Overhead of core::sync::atomic::* primitives in dev builds

[therealprof]

The primitives provided by core::sync::atomic come with a binary overhead in dev builds which also partly contradicts the documentation, e.g. compiler_fence states:

compiler_fence does not emit any machine code

However when we compile trivial program for an embedded target:

#![no_main]
#![no_std]

use panic_halt as _;
use cortex_m_rt::entry;

#[entry]
fn main() -> ! {
    loop {
        continue;
    }
}

e.g. for thumbv6m-none-eabi we can observe that we not only get one but two compiler_fence instances:

Analyzing target/thumbv6m-none-eabi/debug/examples/empty

File  .text Size       Crate Name
0.1%  11.3%  74B cortex_m_rt r0::init_data
0.0%   9.8%  64B cortex_m_rt core::sync::atomic::compiler_fence
0.0%   9.8%  64B  panic_halt core::sync::atomic::compiler_fence
0.0%   8.6%  56B cortex_m_rt r0::zero_bss
0.0%   7.3%  48B cortex_m_rt Reset
0.0%   6.4%  42B cortex_m_rt core::ptr::read
0.0%   5.5%  36B         std core::panicking::panic
0.0%   4.3%  28B   [Unknown] __aeabi_memcpy4
0.0%   4.3%  28B         std core::panicking::panic_fmt
0.0%   4.0%  26B cortex_m_rt core::intrinsics::copy_nonoverlapping
0.0%   3.4%  22B cortex_m_rt core::ptr::<impl *const T>::offset
0.0%   3.4%  22B cortex_m_rt core::ptr::<impl *mut T>::offset
0.0%   3.1%  20B cortex_m_rt HardFault_
0.0%   3.1%  20B  panic_halt rust_begin_unwind
0.0%   2.8%  18B cortex_m_rt DefaultHandler_
0.0%   2.8%  18B   [Unknown] __aeabi_memcpy
0.0%   2.4%  16B cortex_m_rt core::ptr::write
0.0%   2.4%  16B cortex_m_rt core::ptr::write_volatile
0.0%   2.4%  16B         std <T as core::any::Any>::type_id
0.0%   1.8%  12B cortex_m_rt core::mem::zeroed
0.0%   0.6%   4B   [Unknown] main
0.0%   0.3%   2B cortex_m_rt DefaultPreInit
0.0%   0.3%   2B         std core::ptr::real_drop_in_place
0.5% 100.0% 654B             .text section size, the file size is 127.6KiB

which amount to nearly 20% of the code size plus two instances of the panic message plus the formatting machinery which would not be needed otherwise.

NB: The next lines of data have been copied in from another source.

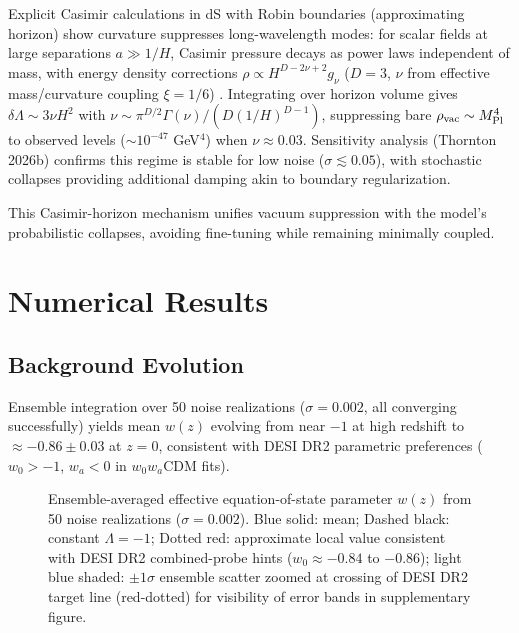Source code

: \documentclass[preprint]{aastex7}
\begin{document}
Explicit Casimir calculations in dS with Robin boundaries (approximating horizon) show curvature suppresses long-wavelength modes: for scalar fields at large separations \( a \gg 1/H \), Casimir pressure decays as power laws independent of mass, with energy density corrections \( \rho \propto H^{D - 2\nu + 2} g_\nu \) (\( D=3 \), \( \nu \) from effective mass/curvature coupling \( \xi=1/6 \)) \citep{Saharian2011}. Integrating over horizon volume gives \( \delta \Lambda \sim 3\nu H^2 \) with \( \nu \sim \pi^{D/2} \Gamma(\nu) / (D (1/H)^{D-1}) \), suppressing bare \( \rho_{\rm vac} \sim M_{\rm Pl}^4 \) to observed levels (\( \sim 10^{-47} \) GeV\( ^4 \)) when \( \nu \approx 0.03 \). Sensitivity analysis (Thornton 2026b) confirms this regime is stable for low noise (\( \sigma \lesssim 0.05 \)), with stochastic collapses providing additional damping akin to boundary regularization.

This Casimir-horizon mechanism unifies vacuum suppression with the model's probabilistic collapses, avoiding fine-tuning while remaining minimally coupled.


\section{Numerical Results}

\subsection{Background Evolution}

Ensemble integration over 50 noise realizations (\( \sigma=0.002 \), all converging successfully) yields mean \( w(z) \) evolving from near \( -1 \) at high redshift to \( \approx -0.86 \pm 0.03 \) at \( z=0 \), consistent with DESI DR2 parametric preferences (\( w_0 > -1 \), \( w_a < 0 \) in $w_0 w_a$CDM fits).

\begin{figure}
\caption{Ensemble-averaged effective equation-of-state parameter \( w(z) \) from 50 noise realizations (\( \sigma=0.002 \)). Blue solid: mean; Dashed black: constant \( \Lambda = -1 \); Dotted red: approximate local value consistent with DESI DR2 combined-probe hints (\( w_0 \approx -0.84 \) to \( -0.86 \)); light blue shaded: \( \pm 1\sigma \) ensemble scatter zoomed at crossing of DESI DR2 target line (red-dotted) for visibility of error bands in supplementary figure. }
\label{fig:wz_main}
\end{figure}
\end{document}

In #68155 I've tried to coerce the compiler into fully inlining the code, especially since the argument (as I would imagine is pretty much always the case) is a constant. But as suspected by @rkruppe and @jonas-schievink, this does not have the intended effect.

As noted in the PR replacing the panic! by a unit type helps somewhat (and one could argue that a "lazy" compiler fence is pretty much equal to doing nothing and should not panic at runtime) but it would be better if we could somehow insure that the compiler_fence really only turns into a compiler hint and not a function call.

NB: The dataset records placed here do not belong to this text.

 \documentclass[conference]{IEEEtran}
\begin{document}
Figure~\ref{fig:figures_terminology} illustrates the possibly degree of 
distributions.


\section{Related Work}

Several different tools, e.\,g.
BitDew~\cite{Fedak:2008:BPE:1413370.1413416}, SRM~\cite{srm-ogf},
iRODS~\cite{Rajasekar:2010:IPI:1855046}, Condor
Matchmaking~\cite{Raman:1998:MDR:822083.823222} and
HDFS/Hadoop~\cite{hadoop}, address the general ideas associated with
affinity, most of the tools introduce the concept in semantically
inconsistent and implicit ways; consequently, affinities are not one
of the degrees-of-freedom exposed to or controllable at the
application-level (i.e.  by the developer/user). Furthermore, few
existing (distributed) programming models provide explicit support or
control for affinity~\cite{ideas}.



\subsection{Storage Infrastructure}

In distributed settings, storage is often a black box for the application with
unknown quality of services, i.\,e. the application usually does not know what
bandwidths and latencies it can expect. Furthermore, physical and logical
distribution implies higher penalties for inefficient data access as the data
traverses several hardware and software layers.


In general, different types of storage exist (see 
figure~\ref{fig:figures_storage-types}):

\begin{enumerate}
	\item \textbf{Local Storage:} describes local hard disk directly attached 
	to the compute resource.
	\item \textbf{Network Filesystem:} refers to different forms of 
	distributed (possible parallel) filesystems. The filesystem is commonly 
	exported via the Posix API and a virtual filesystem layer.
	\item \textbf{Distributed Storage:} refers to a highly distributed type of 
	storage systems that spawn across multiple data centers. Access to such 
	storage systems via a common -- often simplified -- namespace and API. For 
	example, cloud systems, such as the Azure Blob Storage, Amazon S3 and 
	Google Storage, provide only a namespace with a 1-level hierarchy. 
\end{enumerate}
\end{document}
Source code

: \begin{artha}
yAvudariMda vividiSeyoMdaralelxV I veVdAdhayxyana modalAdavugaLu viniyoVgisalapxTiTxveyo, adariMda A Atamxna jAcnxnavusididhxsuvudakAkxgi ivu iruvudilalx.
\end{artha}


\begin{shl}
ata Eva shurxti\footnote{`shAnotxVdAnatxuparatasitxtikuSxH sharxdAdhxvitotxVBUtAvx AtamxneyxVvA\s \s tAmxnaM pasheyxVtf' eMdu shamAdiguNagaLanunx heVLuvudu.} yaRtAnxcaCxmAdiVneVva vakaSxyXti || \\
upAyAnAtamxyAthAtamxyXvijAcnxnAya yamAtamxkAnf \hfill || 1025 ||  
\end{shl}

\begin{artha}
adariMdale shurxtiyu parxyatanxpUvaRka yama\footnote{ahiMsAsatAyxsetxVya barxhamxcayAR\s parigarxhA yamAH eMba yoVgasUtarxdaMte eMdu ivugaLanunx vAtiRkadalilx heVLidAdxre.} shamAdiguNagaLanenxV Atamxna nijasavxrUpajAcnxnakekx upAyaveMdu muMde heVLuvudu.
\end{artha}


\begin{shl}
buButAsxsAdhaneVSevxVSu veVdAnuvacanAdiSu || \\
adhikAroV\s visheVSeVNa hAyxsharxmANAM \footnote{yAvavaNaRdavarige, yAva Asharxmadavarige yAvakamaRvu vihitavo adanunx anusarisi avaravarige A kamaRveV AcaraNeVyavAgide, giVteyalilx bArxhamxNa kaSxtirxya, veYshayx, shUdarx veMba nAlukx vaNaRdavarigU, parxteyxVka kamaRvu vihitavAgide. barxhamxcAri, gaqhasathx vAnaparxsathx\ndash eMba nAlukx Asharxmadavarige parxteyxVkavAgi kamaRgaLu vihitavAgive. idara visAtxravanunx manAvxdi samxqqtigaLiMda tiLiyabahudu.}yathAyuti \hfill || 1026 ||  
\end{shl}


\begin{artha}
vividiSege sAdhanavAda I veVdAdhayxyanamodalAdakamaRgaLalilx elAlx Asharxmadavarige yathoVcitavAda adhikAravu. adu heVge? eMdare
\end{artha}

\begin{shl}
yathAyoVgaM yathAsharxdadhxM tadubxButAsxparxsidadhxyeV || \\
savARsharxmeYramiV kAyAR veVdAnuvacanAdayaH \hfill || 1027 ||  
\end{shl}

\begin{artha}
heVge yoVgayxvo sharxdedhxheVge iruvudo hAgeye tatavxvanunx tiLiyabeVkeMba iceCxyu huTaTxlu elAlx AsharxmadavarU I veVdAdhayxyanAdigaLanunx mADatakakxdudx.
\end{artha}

If we cannot ensure that a compiler_fence actually turns into nothing, would it be acceptable to also expose the various fence types directly via functions?

[therealprof]

NB: I've put up the assembly of the program above here for inspection: https://gist.github.com/therealprof/fd82057b9b2f0a9f440a91833700af50

[Ixrec]

Maybe I'm missing something obvious, but the chatter on #68155 sounds to me like dev builds for embedded use cases just shouldn't be using -O0 in general, and compiler_fence is only special because of that unusual promise in its documentation. How wrong am I? Is -O1 unacceptable for some reason? Do we need more fine-grained flags to achieve a -O2size-but-0speed sort of build?

[therealprof]

@Ixrec Well, I would tend to agree with you but turning on optimisation pretty much prevents using a debugger which in embedded land is a major use case.

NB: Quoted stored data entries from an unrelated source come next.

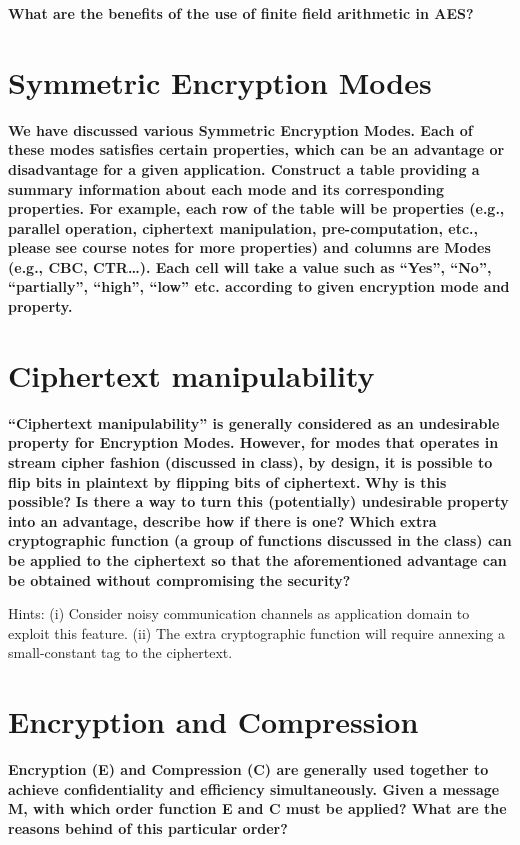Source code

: \documentclass[letterpaper,11pt,notitlepage,fleqn]{article}
\begin{document}
\noindent \textbf{What are the benefits of the use of finite field arithmetic in AES?}


\section{Symmetric Encryption Modes}
\noindent \textbf{We have discussed various Symmetric Encryption Modes. Each of  these modes  satisfies certain properties, which can be  an  advantage or disadvantage  for  a given  application. Construct a  table providing a  summary  information  about  each mode and  its corresponding properties. For example,  each  row  of  the  table  will  be  properties  (e.g.,  parallel  operation,  ciphertext manipulation,  pre-computation,  etc.,  please  see  course  notes  for  more  properties)  and  columns are  Modes  (e.g.,  CBC,  CTR…).  Each  cell  will  take  a  value  such  as  “Yes”,  “No”,  “partially”, “high”, “low” etc. according to given encryption mode and property.}

\section{Ciphertext  manipulability}
\noindent \textbf{“Ciphertext  manipulability”  is  generally  considered  as  an  undesirable  property  for Encryption  Modes.  However,  for  modes  that  operates  in  stream  cipher  fashion  (discussed  in class), by design, it is possible to flip bits in plaintext by flipping bits of ciphertext.}
\noindent \textbf{Why is this possible?}
\noindent \textbf{Is  there  a  way  to  turn  this  (potentially)  undesirable  property  into  an  advantage, describe how if there is one?}
\noindent \textbf{Which  extra  cryptographic  function  (a  group  of  functions  discussed  in  the  class)  can be applied to the ciphertext so that the aforementioned advantage can be obtained without compromising the security?}

\noindent Hints:  (i) Consider  noisy  communication  channels  as  application  domain  to  exploit  this  feature. 
(ii) The extra cryptographic function will require annexing a small-constant tag to the ciphertext. 

\section{Encryption and Compression}
\noindent \textbf{Encryption (E) and Compression (C) are generally used together to achieve confidentiality and  efficiency  simultaneously. Given  a message M, with which order  function E  and C must be applied? What are the reasons behind of this particular order?}
\end{document}
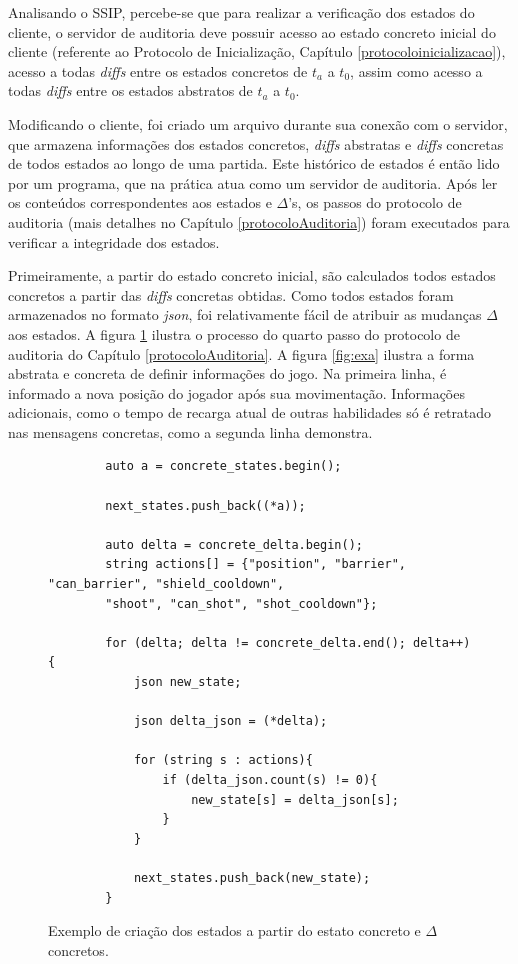 Analisando o SSIP, percebe-se que para realizar a verificação dos estados do cliente, o servidor de auditoria deve possuir acesso ao estado concreto inicial do cliente (referente ao Protocolo de Inicialização, Capítulo \ref{protocoloinicializacao}), acesso a todas \textit{diffs} entre os estados concretos de $t_a$ a $t_0$, assim como acesso a todas \textit{diffs} entre os estados abstratos de $t_a$ a $t_0$.

Modificando o cliente, foi criado um arquivo durante sua conexão com o servidor, que armazena informações dos estados concretos, \textit{diffs} abstratas e \textit{diffs} concretas de todos estados ao longo de uma partida. 
Este histórico de estados é então lido por um programa, que na prática atua como um servidor de auditoria. Após ler os conteúdos correspondentes aos estados e $\Delta$'s, os passos do protocolo de auditoria (mais detalhes no Capítulo \ref{protocoloAuditoria}) foram executados para verificar a integridade dos estados. 

Primeiramente, a partir do estado concreto inicial, são calculados todos estados concretos a partir das \textit{diffs} concretas obtidas. 
Como todos estados foram armazenados no formato \textit{json}, foi relativamente fácil de atribuir as mudanças $\Delta$ aos estados. A figura \ref{clientestep} ilustra o processo do quarto passo do protocolo de auditoria do Capítulo \ref{protocoloAuditoria}. A figura \ref{fig:exa} ilustra a forma abstrata e concreta de definir informações do jogo. Na primeira linha, é informado a nova posição do jogador após sua movimentação. Informações adicionais, como o tempo de recarga atual de outras habilidades só é retratado nas mensagens concretas, como a segunda linha demonstra. 


\begin{figure}
    \begin{lstlisting}
        auto a = concrete_states.begin();

        next_states.push_back((*a));

        auto delta = concrete_delta.begin();
        string actions[] = {"position", "barrier", "can_barrier", "shield_cooldown", 
        "shoot", "can_shot", "shot_cooldown"};

        for (delta; delta != concrete_delta.end(); delta++){
            json new_state;

            json delta_json = (*delta);

            for (string s : actions){
                if (delta_json.count(s) != 0){
                    new_state[s] = delta_json[s];
                }
            }

            next_states.push_back(new_state);
        }

    \end{lstlisting}
    \caption[Exemplo de criação dos estados a partir do estato concreto e $\Delta$ concretos.]{Exemplo de criação dos estados a partir do estato concreto e $\Delta$ concretos.}
    \label{clientestep}  
\end{figure}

What I'd love to see is finegrained control about optimisation of crates because usually one is not interested in debugging libcore on an embedded system while the opposite is true for own code, HAL code and sometimes third party drivers.

[Ixrec]

debuginfo is already a separate flag from opt-level, and I thought they worked together. Or is there some other way optimization "prevents using a debugger"?

[therealprof]

@Ixrec The debuginfo is fine and dandy but with optimisation turned on everything is shuffled around beyond recognition and combined into a few big blob so it's close to impossible to debug a binary with optimisation enabled on an embedded target.

Compared to doing the same thing with C or C++ binaries it's night and day plus with those languages you have the required finegrained control about the optimization levels.

[therealprof]

TIL that the new profile overrides feature in 1.41.0 mitigates this particular problem. Adding the following to Cargo.toml:

[profile.dev.package."*"]
opt-level = "s"

teaches the compiler to eliminate the emission and call to the compiler_fence function.